▸ **Work to be completed**:
Using the records provided below, locate and copy each line that contains the word "number".

(Dataset Opens)

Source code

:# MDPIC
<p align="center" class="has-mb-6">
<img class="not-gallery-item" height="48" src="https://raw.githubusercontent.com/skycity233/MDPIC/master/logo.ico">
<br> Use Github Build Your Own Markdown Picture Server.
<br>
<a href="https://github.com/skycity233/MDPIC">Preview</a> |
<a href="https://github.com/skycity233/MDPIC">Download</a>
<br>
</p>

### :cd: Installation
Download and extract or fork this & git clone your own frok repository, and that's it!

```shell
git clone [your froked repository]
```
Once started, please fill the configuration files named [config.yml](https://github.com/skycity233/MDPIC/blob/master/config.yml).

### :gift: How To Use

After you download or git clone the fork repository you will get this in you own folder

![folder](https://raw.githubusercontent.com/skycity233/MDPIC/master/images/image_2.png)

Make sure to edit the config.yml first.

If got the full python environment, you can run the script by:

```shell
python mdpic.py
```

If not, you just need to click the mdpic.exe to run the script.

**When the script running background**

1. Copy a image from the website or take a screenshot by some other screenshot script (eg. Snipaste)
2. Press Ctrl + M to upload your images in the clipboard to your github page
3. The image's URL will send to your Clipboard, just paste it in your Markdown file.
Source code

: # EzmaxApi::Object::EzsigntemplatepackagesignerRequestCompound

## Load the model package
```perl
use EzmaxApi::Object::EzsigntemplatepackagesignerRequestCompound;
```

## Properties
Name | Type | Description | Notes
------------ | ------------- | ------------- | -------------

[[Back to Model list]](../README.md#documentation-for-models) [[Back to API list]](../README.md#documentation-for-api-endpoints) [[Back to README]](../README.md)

(Dataset Closes)
(Dataset Opens)

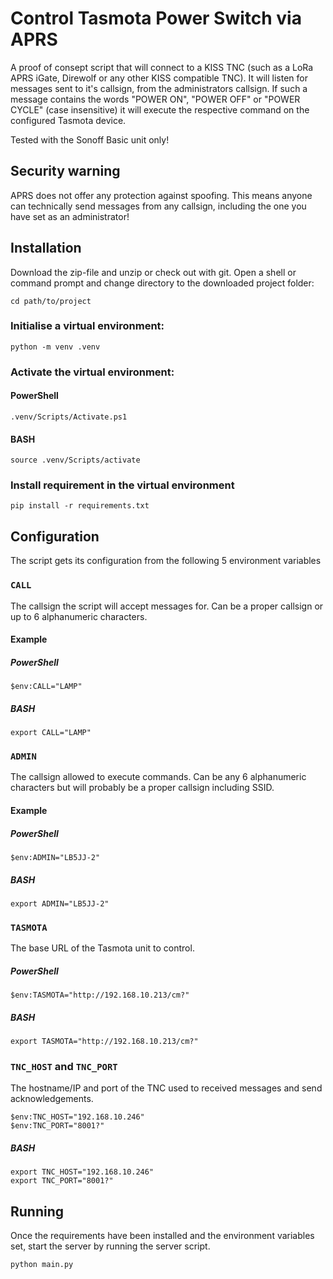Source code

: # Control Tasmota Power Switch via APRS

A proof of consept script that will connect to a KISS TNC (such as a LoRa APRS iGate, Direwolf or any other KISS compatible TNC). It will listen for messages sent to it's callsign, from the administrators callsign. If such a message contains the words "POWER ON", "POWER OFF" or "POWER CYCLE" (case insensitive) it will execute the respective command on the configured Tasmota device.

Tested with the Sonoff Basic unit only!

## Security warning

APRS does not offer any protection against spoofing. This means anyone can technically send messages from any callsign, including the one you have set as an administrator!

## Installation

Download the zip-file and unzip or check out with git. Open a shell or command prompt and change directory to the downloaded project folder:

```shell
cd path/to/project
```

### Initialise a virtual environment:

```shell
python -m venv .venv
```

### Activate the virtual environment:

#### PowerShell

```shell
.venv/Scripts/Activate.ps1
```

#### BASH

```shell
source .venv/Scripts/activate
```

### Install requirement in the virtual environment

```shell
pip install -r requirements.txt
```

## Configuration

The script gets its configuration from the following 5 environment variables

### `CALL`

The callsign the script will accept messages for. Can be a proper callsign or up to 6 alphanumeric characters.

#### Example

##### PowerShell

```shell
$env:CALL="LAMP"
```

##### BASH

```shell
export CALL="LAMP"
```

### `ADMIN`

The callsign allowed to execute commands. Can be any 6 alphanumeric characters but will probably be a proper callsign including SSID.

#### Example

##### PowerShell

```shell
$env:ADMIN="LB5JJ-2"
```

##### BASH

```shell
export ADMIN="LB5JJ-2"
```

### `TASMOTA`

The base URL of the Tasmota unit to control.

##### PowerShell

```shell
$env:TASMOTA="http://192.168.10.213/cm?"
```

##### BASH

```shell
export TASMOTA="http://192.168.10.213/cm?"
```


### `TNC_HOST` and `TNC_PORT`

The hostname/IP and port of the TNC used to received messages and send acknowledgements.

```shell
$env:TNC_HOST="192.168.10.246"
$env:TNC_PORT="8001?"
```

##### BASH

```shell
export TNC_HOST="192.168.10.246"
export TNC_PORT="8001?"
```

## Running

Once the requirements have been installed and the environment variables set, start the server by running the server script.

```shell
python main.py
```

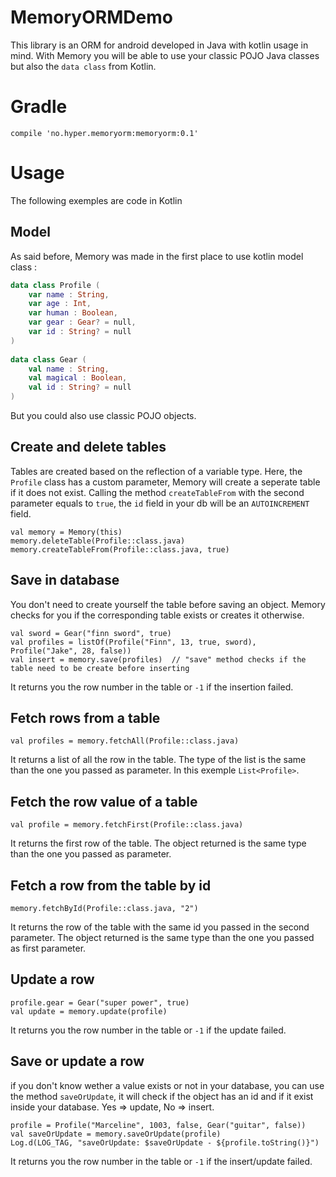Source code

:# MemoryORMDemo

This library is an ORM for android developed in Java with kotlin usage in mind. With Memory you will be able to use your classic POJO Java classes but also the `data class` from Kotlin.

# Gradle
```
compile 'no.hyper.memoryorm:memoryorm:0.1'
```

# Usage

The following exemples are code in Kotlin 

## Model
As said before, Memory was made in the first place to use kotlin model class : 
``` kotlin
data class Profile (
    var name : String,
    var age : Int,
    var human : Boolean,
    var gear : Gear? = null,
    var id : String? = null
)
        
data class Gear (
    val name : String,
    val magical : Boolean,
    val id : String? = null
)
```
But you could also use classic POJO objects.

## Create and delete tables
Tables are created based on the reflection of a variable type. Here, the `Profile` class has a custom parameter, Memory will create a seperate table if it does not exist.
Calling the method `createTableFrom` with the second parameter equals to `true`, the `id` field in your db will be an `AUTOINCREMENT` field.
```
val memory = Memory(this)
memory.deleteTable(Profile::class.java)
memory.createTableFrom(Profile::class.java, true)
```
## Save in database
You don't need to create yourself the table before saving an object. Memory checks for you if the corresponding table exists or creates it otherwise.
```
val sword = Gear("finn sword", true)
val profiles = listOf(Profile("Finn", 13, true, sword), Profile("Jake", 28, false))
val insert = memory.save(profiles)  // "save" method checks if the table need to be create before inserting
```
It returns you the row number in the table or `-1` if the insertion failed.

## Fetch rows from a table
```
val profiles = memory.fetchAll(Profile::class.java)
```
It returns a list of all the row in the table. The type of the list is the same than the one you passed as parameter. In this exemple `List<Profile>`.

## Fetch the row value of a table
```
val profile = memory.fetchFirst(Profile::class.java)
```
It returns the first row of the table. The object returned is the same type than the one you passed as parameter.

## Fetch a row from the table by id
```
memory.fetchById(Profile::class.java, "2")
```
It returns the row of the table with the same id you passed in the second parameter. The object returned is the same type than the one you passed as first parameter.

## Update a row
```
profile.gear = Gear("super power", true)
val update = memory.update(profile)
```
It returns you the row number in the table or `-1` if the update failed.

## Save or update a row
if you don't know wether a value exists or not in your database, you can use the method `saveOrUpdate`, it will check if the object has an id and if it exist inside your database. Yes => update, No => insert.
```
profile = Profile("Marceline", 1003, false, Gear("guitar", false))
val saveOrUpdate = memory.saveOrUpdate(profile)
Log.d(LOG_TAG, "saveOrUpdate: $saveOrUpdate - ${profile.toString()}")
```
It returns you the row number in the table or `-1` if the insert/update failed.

(Dataset Closes)

▸ **Exercise solution**:
It returns you the row number in the table or `-1` if the insertion failed.
It returns you the row number in the table or `-1` if the update failed.
It returns you the row number in the table or `-1` if the insert/update failed.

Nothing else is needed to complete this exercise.